◆ Exercise instructions: Lines containing "footnotesize": state how many there are in these entries, and write only that number.

◆ Stored data:
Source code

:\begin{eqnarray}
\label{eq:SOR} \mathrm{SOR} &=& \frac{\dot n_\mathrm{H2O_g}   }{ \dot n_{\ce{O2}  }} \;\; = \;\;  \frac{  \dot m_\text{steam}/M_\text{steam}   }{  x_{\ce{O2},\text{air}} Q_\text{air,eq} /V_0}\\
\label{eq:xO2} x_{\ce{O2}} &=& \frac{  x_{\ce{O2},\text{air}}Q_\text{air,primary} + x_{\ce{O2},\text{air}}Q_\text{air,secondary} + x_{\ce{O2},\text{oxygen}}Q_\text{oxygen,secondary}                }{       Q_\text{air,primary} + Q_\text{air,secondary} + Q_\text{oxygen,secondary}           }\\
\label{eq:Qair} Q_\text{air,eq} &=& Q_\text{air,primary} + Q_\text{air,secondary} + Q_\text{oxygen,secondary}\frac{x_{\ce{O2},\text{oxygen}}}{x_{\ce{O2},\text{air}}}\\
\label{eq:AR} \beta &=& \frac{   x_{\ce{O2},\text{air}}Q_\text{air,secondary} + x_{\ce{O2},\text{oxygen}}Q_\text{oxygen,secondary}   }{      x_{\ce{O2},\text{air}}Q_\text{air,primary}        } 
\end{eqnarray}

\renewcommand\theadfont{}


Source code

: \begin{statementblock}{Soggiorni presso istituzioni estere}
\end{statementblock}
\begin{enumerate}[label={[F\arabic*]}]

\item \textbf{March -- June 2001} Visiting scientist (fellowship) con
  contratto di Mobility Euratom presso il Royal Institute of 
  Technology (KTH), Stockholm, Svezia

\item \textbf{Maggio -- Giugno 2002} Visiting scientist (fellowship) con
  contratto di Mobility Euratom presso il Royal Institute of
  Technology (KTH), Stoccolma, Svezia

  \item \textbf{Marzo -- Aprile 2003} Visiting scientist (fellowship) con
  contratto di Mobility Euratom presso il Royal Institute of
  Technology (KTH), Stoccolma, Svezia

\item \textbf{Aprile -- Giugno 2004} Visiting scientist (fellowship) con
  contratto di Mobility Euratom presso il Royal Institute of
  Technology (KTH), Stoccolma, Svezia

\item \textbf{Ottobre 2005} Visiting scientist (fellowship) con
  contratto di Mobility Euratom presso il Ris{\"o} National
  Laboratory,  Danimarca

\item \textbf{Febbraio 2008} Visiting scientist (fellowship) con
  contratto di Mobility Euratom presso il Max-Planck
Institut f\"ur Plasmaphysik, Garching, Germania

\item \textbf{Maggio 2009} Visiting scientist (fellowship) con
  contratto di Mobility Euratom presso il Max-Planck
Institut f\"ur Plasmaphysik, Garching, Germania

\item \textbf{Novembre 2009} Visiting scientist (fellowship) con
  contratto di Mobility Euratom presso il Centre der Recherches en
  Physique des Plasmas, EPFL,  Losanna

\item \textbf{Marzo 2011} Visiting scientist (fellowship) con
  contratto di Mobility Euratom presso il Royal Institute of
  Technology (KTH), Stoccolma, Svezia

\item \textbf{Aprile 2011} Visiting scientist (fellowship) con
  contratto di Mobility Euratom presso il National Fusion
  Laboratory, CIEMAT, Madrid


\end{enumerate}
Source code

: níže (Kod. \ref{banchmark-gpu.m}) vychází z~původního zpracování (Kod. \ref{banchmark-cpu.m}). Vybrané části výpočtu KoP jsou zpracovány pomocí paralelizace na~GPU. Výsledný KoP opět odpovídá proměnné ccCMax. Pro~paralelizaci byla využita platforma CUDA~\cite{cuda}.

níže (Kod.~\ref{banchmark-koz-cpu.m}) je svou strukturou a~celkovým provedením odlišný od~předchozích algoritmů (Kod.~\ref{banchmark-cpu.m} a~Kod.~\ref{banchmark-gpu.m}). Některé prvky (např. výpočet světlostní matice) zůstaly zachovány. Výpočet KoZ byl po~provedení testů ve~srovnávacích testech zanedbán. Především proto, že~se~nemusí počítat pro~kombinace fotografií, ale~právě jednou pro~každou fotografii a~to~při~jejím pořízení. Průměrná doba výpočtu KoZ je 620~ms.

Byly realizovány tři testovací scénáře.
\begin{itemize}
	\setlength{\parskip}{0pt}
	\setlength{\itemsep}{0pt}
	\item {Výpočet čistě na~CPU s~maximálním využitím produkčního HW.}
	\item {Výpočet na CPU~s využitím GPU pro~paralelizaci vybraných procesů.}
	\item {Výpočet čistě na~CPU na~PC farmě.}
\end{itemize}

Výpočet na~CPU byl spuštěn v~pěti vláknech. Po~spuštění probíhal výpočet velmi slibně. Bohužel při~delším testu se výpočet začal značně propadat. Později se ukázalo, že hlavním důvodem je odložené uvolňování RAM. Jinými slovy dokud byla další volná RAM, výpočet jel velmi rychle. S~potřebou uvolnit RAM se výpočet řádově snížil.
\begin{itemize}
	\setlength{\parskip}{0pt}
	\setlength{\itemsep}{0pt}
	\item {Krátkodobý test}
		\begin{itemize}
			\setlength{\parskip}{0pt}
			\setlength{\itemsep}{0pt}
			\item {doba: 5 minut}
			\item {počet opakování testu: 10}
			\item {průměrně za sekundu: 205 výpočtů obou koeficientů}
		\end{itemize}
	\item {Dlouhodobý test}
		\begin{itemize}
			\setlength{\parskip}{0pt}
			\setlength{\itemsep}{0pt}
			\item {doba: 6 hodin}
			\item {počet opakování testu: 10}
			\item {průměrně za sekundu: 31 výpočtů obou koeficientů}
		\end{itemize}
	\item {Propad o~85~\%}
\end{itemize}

...

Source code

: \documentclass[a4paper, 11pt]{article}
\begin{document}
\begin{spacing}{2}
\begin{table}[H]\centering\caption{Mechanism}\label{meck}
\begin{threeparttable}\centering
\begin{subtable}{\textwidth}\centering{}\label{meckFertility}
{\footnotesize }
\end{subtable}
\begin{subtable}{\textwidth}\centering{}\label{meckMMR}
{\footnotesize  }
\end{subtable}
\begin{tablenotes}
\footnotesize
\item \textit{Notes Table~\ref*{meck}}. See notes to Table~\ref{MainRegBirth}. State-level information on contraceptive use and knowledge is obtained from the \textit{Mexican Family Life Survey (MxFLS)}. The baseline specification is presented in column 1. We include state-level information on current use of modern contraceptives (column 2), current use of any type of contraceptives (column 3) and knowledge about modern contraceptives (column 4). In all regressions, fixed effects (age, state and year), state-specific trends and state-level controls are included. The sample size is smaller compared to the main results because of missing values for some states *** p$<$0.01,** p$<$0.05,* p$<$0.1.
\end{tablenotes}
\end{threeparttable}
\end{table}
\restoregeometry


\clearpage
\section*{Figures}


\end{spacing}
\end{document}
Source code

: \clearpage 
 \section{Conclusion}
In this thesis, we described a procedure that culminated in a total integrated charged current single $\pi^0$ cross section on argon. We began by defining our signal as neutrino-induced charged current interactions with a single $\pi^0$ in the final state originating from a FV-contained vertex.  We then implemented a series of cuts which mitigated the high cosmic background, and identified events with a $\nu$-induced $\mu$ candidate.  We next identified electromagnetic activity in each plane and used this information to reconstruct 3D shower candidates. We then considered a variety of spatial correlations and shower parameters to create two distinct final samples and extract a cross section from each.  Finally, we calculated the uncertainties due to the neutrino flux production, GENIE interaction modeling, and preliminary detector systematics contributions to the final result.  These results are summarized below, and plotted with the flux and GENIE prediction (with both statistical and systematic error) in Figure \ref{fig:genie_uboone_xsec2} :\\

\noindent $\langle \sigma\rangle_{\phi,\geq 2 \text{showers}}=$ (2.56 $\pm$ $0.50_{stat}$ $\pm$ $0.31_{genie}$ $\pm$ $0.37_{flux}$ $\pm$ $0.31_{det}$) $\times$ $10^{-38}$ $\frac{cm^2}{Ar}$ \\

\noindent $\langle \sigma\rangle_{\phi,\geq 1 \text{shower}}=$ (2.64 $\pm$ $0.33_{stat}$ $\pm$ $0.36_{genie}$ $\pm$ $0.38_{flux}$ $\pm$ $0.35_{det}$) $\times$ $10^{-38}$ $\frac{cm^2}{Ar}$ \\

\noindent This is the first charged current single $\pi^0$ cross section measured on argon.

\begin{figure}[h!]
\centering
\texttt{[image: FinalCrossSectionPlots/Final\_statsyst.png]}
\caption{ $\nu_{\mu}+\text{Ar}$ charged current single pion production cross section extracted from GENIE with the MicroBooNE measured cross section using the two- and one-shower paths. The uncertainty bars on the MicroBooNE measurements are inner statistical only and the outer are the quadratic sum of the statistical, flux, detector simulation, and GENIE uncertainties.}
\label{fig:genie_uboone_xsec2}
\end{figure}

◆ Your solution: 3